◆ What you need to do
Without any pictures, output the records exactly as they are.

Collected data
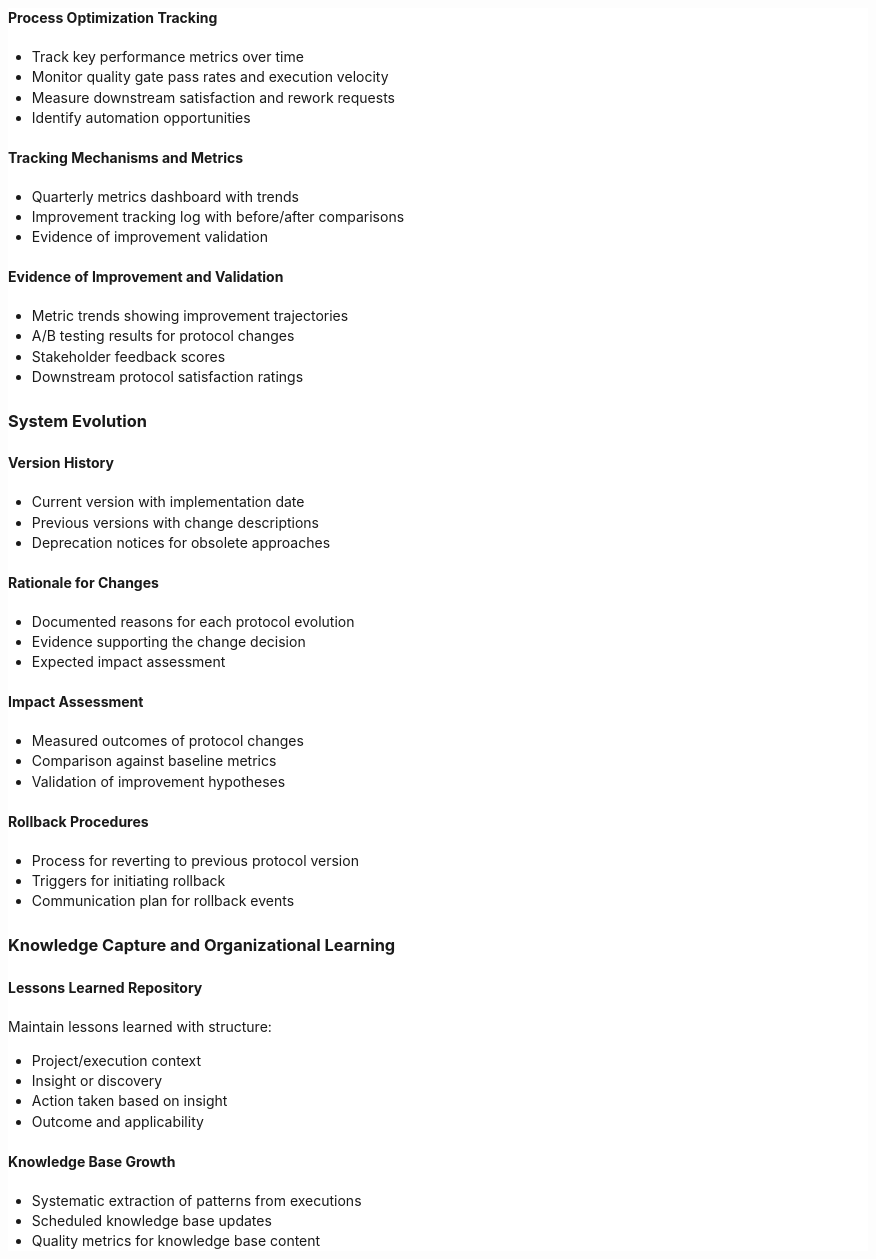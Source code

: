 #### Process Optimization Tracking
- Track key performance metrics over time
- Monitor quality gate pass rates and execution velocity
- Measure downstream satisfaction and rework requests
- Identify automation opportunities

#### Tracking Mechanisms and Metrics
- Quarterly metrics dashboard with trends
- Improvement tracking log with before/after comparisons
- Evidence of improvement validation

#### Evidence of Improvement and Validation
- Metric trends showing improvement trajectories
- A/B testing results for protocol changes
- Stakeholder feedback scores
- Downstream protocol satisfaction ratings

### System Evolution

#### Version History
- Current version with implementation date
- Previous versions with change descriptions
- Deprecation notices for obsolete approaches

#### Rationale for Changes
- Documented reasons for each protocol evolution
- Evidence supporting the change decision
- Expected impact assessment

#### Impact Assessment
- Measured outcomes of protocol changes
- Comparison against baseline metrics
- Validation of improvement hypotheses

#### Rollback Procedures
- Process for reverting to previous protocol version
- Triggers for initiating rollback
- Communication plan for rollback events

### Knowledge Capture and Organizational Learning

#### Lessons Learned Repository
Maintain lessons learned with structure:
- Project/execution context
- Insight or discovery
- Action taken based on insight
- Outcome and applicability

#### Knowledge Base Growth
- Systematic extraction of patterns from executions
- Scheduled knowledge base updates
- Quality metrics for knowledge base content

◆ Task response
Source code

: #### Process Optimization Tracking
- Track key performance metrics over time
- Monitor quality gate pass rates and execution velocity
- Measure downstream satisfaction and rework requests
- Identify automation opportunities

#### Tracking Mechanisms and Metrics
- Quarterly metrics dashboard with trends
- Improvement tracking log with before/after comparisons
- Evidence of improvement validation

#### Evidence of Improvement and Validation
- Metric trends showing improvement trajectories
- A/B testing results for protocol changes
- Stakeholder feedback scores
- Downstream protocol satisfaction ratings

### System Evolution

#### Version History
- Current version with implementation date
- Previous versions with change descriptions
- Deprecation notices for obsolete approaches

#### Rationale for Changes
- Documented reasons for each protocol evolution
- Evidence supporting the change decision
- Expected impact assessment

#### Impact Assessment
- Measured outcomes of protocol changes
- Comparison against baseline metrics
- Validation of improvement hypotheses

#### Rollback Procedures
- Process for reverting to previous protocol version
- Triggers for initiating rollback
- Communication plan for rollback events

### Knowledge Capture and Organizational Learning

#### Lessons Learned Repository
Maintain lessons learned with structure:
- Project/execution context
- Insight or discovery
- Action taken based on insight
- Outcome and applicability

#### Knowledge Base Growth
- Systematic extraction of patterns from executions
- Scheduled knowledge base updates
- Quality metrics for knowledge base content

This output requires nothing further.